# Seeing in 4D

If you were a creature who lived in a 2-dimensional universe, what would you make of a 3-dimensional object, like a cube? The visualization above gives us an idea. We could hold a light above the object and project a shadow onto our 2-dimensional world and try and glean some information that way.

Using the same idea, we can try and understand a 4-dimensional object, such as a tesseract, also known as a hypercube, by projecting it onto a shadow that fits in our 3-dimensional space. We've seen this technique before when we looked at the Hopf fibration.

This is exactly what is done in the visualization below. The difference in this case, is that we no longer see the light source, nor the 4-dimensional hypercube itself. The only thing that we perceive is its 3-dimensional shadow.

In order to better understand the object, it is very valuable to be able to examine the shadow while rotating the object in all manner of ways. But first, we need to understand what a rotation even is in 4 dimensions.

In 3 dimensions, we think about rotations as being done around an axis. In 4 dimensions, it is better to think about subplanes that are rotated. This view applies to both 3 and 4 dimensions. In 3 dimensions, a rotation around the \(z\)-axis can be thought of as a rotation of the \(xy\) plane.

One major difference regarding rotations in 4 dimensions, is that you can simultaneously rotate two sets of mutually orthogonal planes. If only one plane is rotated, it is called a single rotation, which is very similar to a 3-dimensional rotation. On the other hand, it is possible for rotations to occur simultaneously on both orthogonal planes. This kind of rotation is called a double rotation.

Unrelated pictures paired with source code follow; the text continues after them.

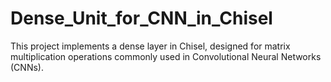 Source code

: # Dense_Unit_for_CNN_in_Chisel
This project implements a dense layer in Chisel, designed for matrix multiplication operations commonly used in Convolutional Neural Networks (CNNs). 
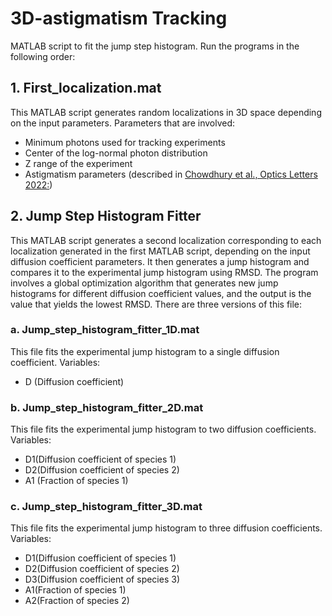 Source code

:# 3D-astigmatism Tracking
MATLAB script to fit the jump step histogram. Run the programs in the following order:

## 1. First_localization.mat
This MATLAB script generates random localizations in 3D space depending on the input parameters. Parameters that are involved:
- Minimum photons used for tracking experiments
- Center of the log-normal photon distribution
- Z range of the experiment
- Astigmatism parameters (described in [Chowdhury et al., Optics Letters 2022:](https://opg.optica.org/ol/abstract.cfm?uri=ol-47-21-5727))

## 2. Jump Step Histogram Fitter
This MATLAB script generates a second localization corresponding to each localization generated in the first MATLAB script, depending on the input diffusion coefficient parameters. It then generates a jump histogram and compares it to the experimental jump histogram using RMSD. The program involves a global optimization algorithm that generates new jump histograms for different diffusion coefficient values, and the output is the value that yields the lowest RMSD. There are three versions of this file:

### a. Jump_step_histogram_fitter_1D.mat
This file fits the experimental jump histogram to a single diffusion coefficient.
Variables:
- D (Diffusion coefficient)

### b. Jump_step_histogram_fitter_2D.mat
This file fits the experimental jump histogram to two diffusion coefficients.
Variables:
- D1(Diffusion coefficient of species 1)
- D2(Diffusion coefficient of species 2)
- A1 (Fraction of species 1)

### c. Jump_step_histogram_fitter_3D.mat
This file fits the experimental jump histogram to three diffusion coefficients.
Variables:
- D1(Diffusion coefficient of species 1)
- D2(Diffusion coefficient of species 2)
- D3(Diffusion coefficient of species 3)
- A1(Fraction of species 1)
- A2(Fraction of species 2)

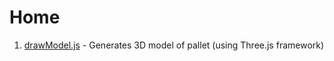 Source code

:# Home

1. [drawModel.js](https://github.com/arekp09/Pallet-Configurator/wiki/2.-drawModel.js) - Generates 3D model of pallet (using Three.js framework)
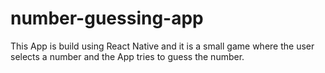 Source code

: # number-guessing-app

This App is build using React Native and it is a small game where the user selects a number and the App tries to guess the number.
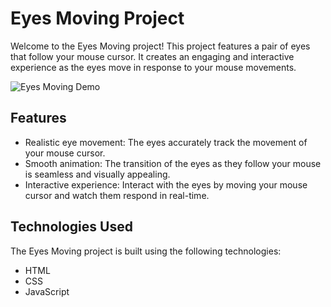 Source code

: # Eyes Moving Project

Welcome to the Eyes Moving project! This project features a pair of eyes that follow your mouse cursor. It creates an engaging and interactive experience as the eyes move in response to your mouse movements.

![Eyes Moving Demo](https://i.imgur.com/m0uhX4F.png)

## Features

- Realistic eye movement: The eyes accurately track the movement of your mouse cursor.
- Smooth animation: The transition of the eyes as they follow your mouse is seamless and visually appealing.
- Interactive experience: Interact with the eyes by moving your mouse cursor and watch them respond in real-time.

## Technologies Used

The Eyes Moving project is built using the following technologies:

- HTML
- CSS
- JavaScript
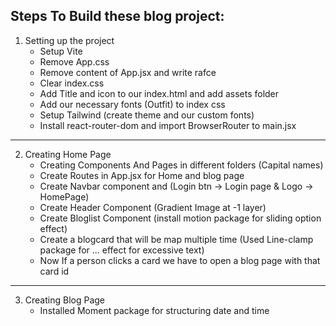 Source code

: ## Steps To Build these blog project:

1. Setting up the project
    - Setup Vite
    - Remove App.css
    - Remove content of App.jsx and write rafce
    - Clear index.css
    - Add Title and icon to our index.html and add assets folder
    - Add our necessary fonts (Outfit) to index css
    - Setup Tailwind (create theme and our custom fonts)
    - Install react-router-dom and import BrowserRouter to main.jsx

---

2. Creating Home Page
    - Creating Components And Pages in different folders (Capital names)
    - Create Routes in App.jsx for Home and blog page
    - Create Navbar component and (Login btn -> Login page & Logo -> HomePage)
    - Create Header Component (Gradient Image at -1 layer)
    - Create Bloglist Component (install motion package for sliding option effect)
    - Create a blogcard that will be map multiple time (Used Line-clamp package for ... effect for excessive text)
    - Now If a person clicks a card we have to open a blog page with that card id

---

3. Creating Blog Page
    - Installed Moment package for structuring date and time  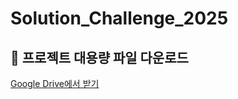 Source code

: # Solution_Challenge_2025
 ## 📂 프로젝트 대용량 파일 다운로드
[Google Drive에서 받기](https://drive.google.com/drive/folders/1RTnc-wIgcnOolXr1HpFBgre4QUHZA5Ui?usp=sharing)
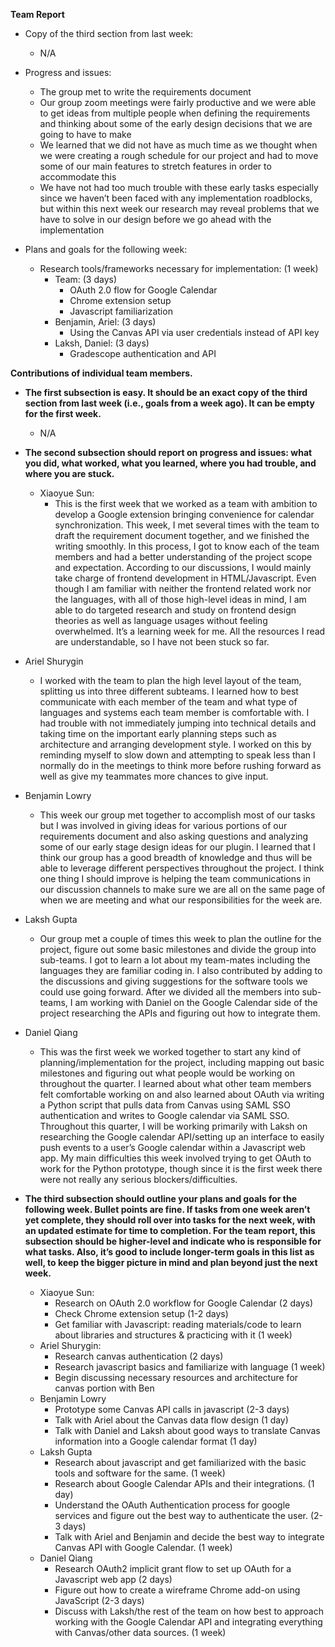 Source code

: **Team Report**



*   Copy of the third section from last week:
    *   N/A

*   Progress and issues: 
    *   The group met to write the requirements document
    *   Our group zoom meetings were fairly productive and we were able to get ideas from multiple people when defining the requirements and thinking about some of the early design decisions that we are going to have to make
    *   We learned that we did not have as much time as we thought when we were creating a rough schedule for our project and had to move some of our main features to stretch features in order to accommodate this
    *   We have not had too much trouble with these early tasks especially since we haven’t been faced with any implementation roadblocks, but within this next week our research may reveal problems that we have to solve in our design before we go ahead with the implementation

*   Plans and goals for the following week:
    *   Research tools/frameworks necessary for implementation: (1 week)
        *   Team: (3 days)
            *   OAuth 2.0 flow for Google Calendar
            *   Chrome extension setup
            *   Javascript familiarization
        *   Benjamin, Ariel: (3 days)
            *   Using the Canvas API via user credentials instead of API key
        *   Laksh, Daniel: (3 days)
            *   Gradescope authentication and API

**Contributions of individual team members.**



*   **The first subsection is easy. It should be an exact copy of the third section from last week (i.e., goals from a week ago). It can be empty for the first week.**
    *   N/A
*   **The second subsection should report on progress and issues: what you did, what worked, what you learned, where you had trouble, and where you are stuck.**
    *   Xiaoyue Sun:
        * This is the first week that we worked as a team with ambition to develop a Google extension bringing convenience for calendar synchronization. This week, I met several times with the team to draft the requirement document together, and we finished the writing smoothly. In this process, I got to know each of the team members and had a better understanding of the project scope and expectation. According to our discussions, I would mainly take charge of frontend development in HTML/Javascript. Even though I am familiar with neither the frontend related work nor the languages, with all of those high-level ideas in mind, I am able to do targeted research and study on frontend design theories as well as language usages without feeling overwhelmed. It’s a learning week for me. All the resources I read are understandable, so I have not been stuck so far.

*   Ariel Shurygin

       *  I worked with the team to plan the high level layout of the team, splitting us into three different subteams. I learned how to best communicate with each member of the team and what type of languages and systems each team member is comfortable with. I had trouble with not immediately jumping into technical details and taking time on the important early planning steps such as architecture and arranging development style. I worked on this by reminding myself to slow down and attempting to speak less than I normally do in the meetings to think more before rushing forward as well as give my teammates more chances to give input.

*   Benjamin Lowry

    * This week our group met together to accomplish most of our tasks but I was involved in giving ideas for various portions of our requirements document and also asking questions and analyzing some of our early stage design ideas for our plugin. I learned that I think our group has a good breadth of knowledge and thus will be able to leverage different perspectives throughout the project. I think one thing I should improve is helping the team communications in our discussion channels to make sure we are all on the same page of when we are meeting and what our responsibilities for the week are.

*   Laksh Gupta

    * Our group met a couple of times this week to plan the outline for the project, figure out some basic milestones and divide the group into sub-teams. I got to learn a lot about my team-mates including the languages they are familiar coding in. I also contributed by adding to the discussions and giving suggestions for the software tools we could use going forward. After we divided all the members into sub-teams, I am working with Daniel on the Google Calendar side of the project researching the APIs and figuring out how to integrate them.

*   Daniel Qiang 
    
    * This was the first week we worked together to start any kind of planning/implementation for the project, including mapping out basic milestones and figuring out what people would be working on throughout the quarter. I learned about what other team members felt comfortable working on and also learned about OAuth via writing a Python script that pulls data from Canvas using SAML SSO authentication and writes to Google calendar via SAML SSO. Throughout this quarter, I will be working primarily with Laksh on researching the Google calendar API/setting up an interface to easily push events to a user’s Google calendar within a Javascript web app. My main difficulties this week involved trying to get OAuth to work for the Python prototype, though since it is the first week there were not really any serious blockers/difficulties.
*   **The third subsection should outline your plans and goals for the following week. Bullet points are fine. If tasks from one week aren’t yet complete, they should roll over into tasks for the next week, with an updated estimate for time to completion. For the team report, this subsection should be higher-level and indicate who is responsible for what tasks. Also, it’s good to include longer-term goals in this list as well, to keep the bigger picture in mind and plan beyond just the next week.**
    *   Xiaoyue Sun:
        *   Research on OAuth 2.0 workflow for Google Calendar (2 days)
        *   Check Chrome extension setup (1-2 days)
        *   Get familiar with Javascript: reading materials/code to learn about libraries and structures & practicing with it (1 week)
    *   Ariel Shurygin:
        *   Research canvas authentication (2 days)
        *   Research javascript basics and familiarize with language (1 week)
        *   Begin discussing necessary resources and architecture for canvas portion with Ben
    *   Benjamin Lowry
        *   Prototype some Canvas API calls in javascript (2-3 days)
        *   Talk with Ariel about the Canvas data flow design (1 day)
        *   Talk with Daniel and Laksh about good ways to translate Canvas information into a Google calendar format (1 day)
    *   Laksh Gupta
        *   Research about javascript and get familiarized with the basic tools and software for the same. (1 week)
        *   Research about Google Calendar APIs and their integrations. (1 day)
        *   Understand the OAuth Authentication process for google services and figure out the best way to authenticate the user. (2-3 days)
        *   Talk with Ariel and Benjamin and decide the best way to integrate Canvas API with Google Calendar. (1 week)
    *   Daniel Qiang
        *   Research OAuth2 implicit grant flow to set up OAuth for a Javascript web app (2 days)
        *   Figure out how to create a wireframe Chrome add-on using JavaScript (2-3 days)
        *   Discuss with Laksh/the rest of the team on how best to approach working with the Google Calendar API and integrating everything with Canvas/other data sources. (1 week)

In general the rotation angles for the mutually orthogonal planes do not need to be the same. If they are, the rotation is called an isoclinic rotation.

The tesseract has 8 subcubes which correspond to the inner cube, the outer cube, and the six truncated pyramids at each of the 6 faces. Analogously with the 2D shadow, the inner cube is the projection of the sub-cube with a smaller \(w\) coordinate. The isoclinic and simple rotations move each of the 8 subcubes onto another subcube for each quarter rotation.

The simple rotation in the \(xy\)-plane, when projected into 3 dimensions, is recognizable as a rotation in the \(xy\)-plane. The simple rotation in the \(zw\)-plane behaves quite unusually by cycling the subcubes along the \(z\)-axis. The inner cube moves onto the top cube, which moves onto the outer cube, which moves onto the bottom cube, which moves back onto the inner cube. The isoclinic \(xy\)/\(zw\) double rotation is a simultaneous combination of these two rotations.

Right isoclinic rotations distinguish themselves from their left counterparts by the fact that one of the two orthogonal plane pairs rotates in the opposite direction. If you play around with the viz you'll see what I mean.